┏━━

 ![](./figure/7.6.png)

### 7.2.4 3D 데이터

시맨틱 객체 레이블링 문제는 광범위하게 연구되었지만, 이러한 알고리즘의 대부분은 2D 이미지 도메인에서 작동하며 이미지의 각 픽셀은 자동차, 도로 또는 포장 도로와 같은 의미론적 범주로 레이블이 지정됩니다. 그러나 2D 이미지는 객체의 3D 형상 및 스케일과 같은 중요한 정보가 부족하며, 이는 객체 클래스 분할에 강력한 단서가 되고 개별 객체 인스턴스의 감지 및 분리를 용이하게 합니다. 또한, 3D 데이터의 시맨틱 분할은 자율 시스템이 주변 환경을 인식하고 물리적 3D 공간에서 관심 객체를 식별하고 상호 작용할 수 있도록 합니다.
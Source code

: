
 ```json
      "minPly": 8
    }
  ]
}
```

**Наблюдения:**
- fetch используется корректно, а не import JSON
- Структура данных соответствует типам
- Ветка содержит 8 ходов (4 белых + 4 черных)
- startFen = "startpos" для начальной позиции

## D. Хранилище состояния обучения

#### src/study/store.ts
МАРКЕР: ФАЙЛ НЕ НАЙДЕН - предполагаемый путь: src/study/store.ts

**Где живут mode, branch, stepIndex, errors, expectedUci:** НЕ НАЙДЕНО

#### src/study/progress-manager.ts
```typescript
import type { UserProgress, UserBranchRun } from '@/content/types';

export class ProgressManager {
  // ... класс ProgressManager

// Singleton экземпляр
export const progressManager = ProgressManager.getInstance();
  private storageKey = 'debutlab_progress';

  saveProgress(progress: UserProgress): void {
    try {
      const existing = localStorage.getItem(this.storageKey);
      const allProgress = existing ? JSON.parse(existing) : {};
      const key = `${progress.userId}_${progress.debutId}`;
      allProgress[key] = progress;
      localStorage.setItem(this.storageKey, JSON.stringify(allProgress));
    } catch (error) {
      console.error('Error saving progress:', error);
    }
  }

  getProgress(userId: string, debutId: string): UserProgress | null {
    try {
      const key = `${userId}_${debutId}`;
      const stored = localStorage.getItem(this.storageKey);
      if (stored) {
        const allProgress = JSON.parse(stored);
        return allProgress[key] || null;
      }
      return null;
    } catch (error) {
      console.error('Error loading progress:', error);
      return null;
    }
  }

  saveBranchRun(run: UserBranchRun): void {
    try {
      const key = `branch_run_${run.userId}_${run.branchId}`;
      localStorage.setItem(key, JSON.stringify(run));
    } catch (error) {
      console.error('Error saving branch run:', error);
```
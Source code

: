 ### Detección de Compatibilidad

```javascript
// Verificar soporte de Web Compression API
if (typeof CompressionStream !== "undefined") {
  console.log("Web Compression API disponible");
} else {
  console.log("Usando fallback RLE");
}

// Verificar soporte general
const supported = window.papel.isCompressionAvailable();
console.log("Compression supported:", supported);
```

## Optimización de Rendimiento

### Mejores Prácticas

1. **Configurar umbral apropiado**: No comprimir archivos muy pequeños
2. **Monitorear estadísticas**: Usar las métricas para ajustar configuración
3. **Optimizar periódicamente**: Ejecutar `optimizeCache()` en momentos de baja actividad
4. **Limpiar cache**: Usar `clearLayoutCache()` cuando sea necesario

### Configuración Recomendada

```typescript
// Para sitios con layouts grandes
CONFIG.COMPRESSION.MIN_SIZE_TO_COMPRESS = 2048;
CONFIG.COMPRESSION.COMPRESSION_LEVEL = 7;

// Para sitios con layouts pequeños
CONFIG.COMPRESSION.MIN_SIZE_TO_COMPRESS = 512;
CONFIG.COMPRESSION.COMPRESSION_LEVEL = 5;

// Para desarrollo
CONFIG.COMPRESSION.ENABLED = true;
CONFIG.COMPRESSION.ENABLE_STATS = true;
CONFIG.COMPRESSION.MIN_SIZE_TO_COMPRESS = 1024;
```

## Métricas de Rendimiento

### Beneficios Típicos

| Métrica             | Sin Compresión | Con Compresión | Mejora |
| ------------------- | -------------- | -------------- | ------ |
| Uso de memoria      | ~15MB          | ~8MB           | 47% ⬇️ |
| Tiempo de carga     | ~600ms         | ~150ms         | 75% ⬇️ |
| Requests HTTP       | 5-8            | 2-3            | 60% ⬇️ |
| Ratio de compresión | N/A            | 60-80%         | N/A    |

┗━━

What is being asked: Determine how many lines of this listing have the word "import" in them, and reply with that number alone.

Answer to this exercise: 2